ANDREW SKINNER: FIRST CLERK OF ANNE ARUNDEL COUNTY
by Robert Barnes
Andrew Skinner was the first clerk of Anne Arundel County. He served two terms and then disappeared from Anne Arundel County public life. Just before his last mention in the records, another Andrew Skinner appeared in Kent and Talbot counties. He was almost certainly an entirely different individual. Skinner seems to have served as clerk of the Anne Arundel County Court from 1650 to 1658 when he was succeeded by Francis Stockett. Stockett served until 1661, when Skinner was commissioned on 14 June 1661. He served as clerk for three or four more years, until some time before 14 March 1664/5, when Nathaniel Heathcote succeeded him (His Lordship's Patronage, by Donnell M. Owings, Baltimore: The Maryland Historical Society, p. 147). Neither Skordas in Early Settlers of Maryland or Gibb in Supplement to the Early Settlers of Maryland record his entry into the Province. In May 1661 Skinner was named clerk of the court again, and in December was appointed an ensign under Capt. Norwood (Archives of Maryland, hereafter ARMD, 3: 424, 444).
Andrew Skinner of Anne Arundel County apparently owned no land, but did witness several deeds. On 23 February 1663 he witnessed a deed from Thomas Turner to Andrew Gray (Anne Arundel County Land Records, hereafter AALR, IH#3: 52). On 10 August 1663 he and others witnessed an endorsement recorded on the back of a patent (AALR IH#3:14). On 10 November 1663, as clerk of the court, he noted that a patent and an assignment had been "entered upon record" (AALR WH#4: 133).
Andrew Skinner of the Eastern Shore was first mentioned in September 1657 in Kent County, when, as clerk of the assembly, he was to be paid 600 pounds of tobacco (ARMD 1: 364). Skinner was in Talbot County by 15 March 1663 when his servants Charles and Clement Jones were judged to serve him for seven and nine years respectively (ARMD 54: 366).

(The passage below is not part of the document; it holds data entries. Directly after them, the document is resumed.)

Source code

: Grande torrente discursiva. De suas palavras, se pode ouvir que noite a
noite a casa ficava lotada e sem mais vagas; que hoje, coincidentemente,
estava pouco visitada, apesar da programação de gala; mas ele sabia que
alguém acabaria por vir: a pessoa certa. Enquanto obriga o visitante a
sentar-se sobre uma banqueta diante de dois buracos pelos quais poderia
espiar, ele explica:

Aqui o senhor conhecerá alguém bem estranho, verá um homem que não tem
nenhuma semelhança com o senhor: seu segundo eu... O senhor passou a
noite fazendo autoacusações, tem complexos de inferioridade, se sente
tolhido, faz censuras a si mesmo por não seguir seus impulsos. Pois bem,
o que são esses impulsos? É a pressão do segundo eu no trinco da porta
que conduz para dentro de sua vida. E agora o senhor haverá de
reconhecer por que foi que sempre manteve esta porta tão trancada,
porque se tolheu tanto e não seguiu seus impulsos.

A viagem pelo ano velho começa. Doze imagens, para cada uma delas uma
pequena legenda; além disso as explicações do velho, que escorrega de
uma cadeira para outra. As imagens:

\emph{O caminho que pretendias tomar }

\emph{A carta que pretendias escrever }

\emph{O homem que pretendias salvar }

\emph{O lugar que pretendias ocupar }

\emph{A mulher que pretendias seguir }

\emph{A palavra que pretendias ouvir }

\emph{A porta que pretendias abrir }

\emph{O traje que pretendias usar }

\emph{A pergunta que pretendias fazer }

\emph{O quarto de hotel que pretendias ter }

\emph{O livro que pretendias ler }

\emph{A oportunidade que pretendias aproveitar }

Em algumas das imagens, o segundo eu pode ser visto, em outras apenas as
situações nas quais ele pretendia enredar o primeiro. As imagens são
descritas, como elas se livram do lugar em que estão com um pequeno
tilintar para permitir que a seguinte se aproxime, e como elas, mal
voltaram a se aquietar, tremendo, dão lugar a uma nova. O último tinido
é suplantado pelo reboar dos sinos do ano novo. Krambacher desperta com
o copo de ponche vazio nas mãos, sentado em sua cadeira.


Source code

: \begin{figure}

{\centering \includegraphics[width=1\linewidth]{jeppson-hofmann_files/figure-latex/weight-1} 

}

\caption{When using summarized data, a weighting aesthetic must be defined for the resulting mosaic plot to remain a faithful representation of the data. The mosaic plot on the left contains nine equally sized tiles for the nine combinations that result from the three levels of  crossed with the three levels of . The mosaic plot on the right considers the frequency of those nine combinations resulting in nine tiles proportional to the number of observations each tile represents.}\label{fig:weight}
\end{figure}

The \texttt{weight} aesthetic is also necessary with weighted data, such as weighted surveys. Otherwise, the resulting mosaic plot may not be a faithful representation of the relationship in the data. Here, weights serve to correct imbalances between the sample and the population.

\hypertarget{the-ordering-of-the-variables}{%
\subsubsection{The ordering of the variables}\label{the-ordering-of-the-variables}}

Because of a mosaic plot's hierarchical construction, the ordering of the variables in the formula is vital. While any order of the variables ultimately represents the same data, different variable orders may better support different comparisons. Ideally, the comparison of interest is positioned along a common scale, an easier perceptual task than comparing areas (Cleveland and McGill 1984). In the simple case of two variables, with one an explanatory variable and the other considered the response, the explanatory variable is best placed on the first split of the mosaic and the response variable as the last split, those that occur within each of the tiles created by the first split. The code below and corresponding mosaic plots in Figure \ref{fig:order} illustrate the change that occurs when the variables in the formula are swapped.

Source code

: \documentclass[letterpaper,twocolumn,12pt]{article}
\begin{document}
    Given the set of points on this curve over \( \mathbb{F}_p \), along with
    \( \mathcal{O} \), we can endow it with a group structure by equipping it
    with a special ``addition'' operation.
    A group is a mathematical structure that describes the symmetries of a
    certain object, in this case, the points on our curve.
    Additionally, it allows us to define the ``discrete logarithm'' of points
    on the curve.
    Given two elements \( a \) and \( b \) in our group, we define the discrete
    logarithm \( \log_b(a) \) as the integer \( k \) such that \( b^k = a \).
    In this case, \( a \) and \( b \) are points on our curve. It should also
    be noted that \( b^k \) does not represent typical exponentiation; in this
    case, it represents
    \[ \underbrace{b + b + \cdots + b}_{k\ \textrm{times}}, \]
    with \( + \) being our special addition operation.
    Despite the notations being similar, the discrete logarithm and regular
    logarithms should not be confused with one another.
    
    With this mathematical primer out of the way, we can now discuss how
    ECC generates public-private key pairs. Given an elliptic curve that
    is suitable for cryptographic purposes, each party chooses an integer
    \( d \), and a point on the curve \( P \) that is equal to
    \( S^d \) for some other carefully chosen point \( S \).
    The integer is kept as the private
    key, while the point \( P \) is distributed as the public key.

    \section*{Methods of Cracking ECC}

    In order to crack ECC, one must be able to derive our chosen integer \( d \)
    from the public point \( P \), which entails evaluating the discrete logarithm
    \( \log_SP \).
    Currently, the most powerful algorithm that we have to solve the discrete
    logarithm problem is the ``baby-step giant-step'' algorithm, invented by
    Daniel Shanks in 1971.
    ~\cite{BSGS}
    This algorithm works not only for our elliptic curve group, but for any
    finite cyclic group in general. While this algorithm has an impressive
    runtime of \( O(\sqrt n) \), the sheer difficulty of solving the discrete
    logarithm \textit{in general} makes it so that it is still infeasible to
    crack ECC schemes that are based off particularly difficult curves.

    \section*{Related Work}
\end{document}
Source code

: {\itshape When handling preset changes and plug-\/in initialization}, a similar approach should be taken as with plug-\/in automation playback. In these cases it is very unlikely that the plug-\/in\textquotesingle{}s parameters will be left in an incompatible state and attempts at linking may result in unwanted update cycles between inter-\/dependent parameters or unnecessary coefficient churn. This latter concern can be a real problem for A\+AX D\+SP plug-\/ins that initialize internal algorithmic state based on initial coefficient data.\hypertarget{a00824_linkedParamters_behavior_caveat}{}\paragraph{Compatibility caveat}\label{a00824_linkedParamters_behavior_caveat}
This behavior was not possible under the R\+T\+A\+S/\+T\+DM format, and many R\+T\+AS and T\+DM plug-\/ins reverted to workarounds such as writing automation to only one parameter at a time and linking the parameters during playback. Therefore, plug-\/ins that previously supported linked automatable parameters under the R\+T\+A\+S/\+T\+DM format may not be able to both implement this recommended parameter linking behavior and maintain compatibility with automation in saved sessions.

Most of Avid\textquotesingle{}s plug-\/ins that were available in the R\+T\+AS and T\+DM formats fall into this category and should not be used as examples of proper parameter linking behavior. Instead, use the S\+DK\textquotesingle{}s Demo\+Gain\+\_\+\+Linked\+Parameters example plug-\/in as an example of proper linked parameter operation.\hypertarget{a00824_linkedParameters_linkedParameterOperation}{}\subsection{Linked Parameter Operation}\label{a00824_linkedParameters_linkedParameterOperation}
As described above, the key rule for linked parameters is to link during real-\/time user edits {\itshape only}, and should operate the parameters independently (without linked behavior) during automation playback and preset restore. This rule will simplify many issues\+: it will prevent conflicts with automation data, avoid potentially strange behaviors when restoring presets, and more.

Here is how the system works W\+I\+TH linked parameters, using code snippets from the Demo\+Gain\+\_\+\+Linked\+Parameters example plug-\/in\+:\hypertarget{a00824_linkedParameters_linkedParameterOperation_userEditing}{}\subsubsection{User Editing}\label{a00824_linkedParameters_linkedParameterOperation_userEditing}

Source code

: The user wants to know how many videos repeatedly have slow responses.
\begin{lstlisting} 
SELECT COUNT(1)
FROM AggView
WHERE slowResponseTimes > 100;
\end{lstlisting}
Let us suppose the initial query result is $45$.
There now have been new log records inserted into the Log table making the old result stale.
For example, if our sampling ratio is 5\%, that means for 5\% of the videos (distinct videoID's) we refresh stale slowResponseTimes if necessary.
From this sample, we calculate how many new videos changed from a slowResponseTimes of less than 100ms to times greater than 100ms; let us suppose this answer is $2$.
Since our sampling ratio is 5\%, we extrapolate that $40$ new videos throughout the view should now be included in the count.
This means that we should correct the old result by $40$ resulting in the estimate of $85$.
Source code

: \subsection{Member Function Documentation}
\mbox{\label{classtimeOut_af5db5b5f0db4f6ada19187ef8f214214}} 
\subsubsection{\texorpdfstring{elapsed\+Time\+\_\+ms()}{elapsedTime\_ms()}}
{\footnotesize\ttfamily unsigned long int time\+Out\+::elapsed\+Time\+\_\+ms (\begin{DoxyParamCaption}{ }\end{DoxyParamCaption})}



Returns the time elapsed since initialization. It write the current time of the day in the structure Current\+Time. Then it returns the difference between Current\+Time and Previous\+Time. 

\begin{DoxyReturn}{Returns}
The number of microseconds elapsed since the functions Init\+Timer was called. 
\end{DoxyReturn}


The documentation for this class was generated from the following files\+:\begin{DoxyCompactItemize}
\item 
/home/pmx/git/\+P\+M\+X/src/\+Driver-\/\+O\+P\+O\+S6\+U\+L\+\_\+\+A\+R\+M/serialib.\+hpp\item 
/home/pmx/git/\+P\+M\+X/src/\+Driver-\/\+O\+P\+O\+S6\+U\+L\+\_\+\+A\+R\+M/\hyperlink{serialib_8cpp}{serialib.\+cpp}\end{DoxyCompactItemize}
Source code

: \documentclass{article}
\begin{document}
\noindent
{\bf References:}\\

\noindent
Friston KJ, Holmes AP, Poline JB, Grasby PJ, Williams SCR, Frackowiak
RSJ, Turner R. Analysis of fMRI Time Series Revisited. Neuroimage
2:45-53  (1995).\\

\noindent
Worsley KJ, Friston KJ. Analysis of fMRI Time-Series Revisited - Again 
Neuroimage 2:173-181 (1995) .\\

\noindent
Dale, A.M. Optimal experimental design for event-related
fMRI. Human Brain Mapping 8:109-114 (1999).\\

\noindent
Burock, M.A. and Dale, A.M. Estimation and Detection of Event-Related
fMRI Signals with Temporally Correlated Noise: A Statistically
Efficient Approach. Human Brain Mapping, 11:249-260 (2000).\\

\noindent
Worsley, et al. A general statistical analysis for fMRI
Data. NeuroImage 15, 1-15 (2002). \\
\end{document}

After that his name appeared frequently in the Talbot County Land Records (hereafter TALR) and in the Prerogative Court Testamentary Proceedings as a resident of Talbot County. He seems to have been married at least twice. On 30 September 1665 Andrew Skinner, with the consent of his wife Mary, conveyed 125 acres called The Tryangle to David Johnson and John Warner (TALR, 1: 13). Andrew married as his second wife on 28 May 1669 one Anne Snodon (ARMD 54: 601). On 17 November 1669 he was joined by his wife Anne in conveying 1150 acres called St. Michael's Fresh Run to Richard Carter (TALR 1: 86, 234). In April-May of 1669 Skinner, still in Talbot County, was to be allowed 880 pounds of tobacco from the public levy (ARMD 2: 230). In November 1678 he was named twice in the public levy: once to receive 300 pounds of tobacco, and once to receive 241 pounds (ARMD 7:87, 91).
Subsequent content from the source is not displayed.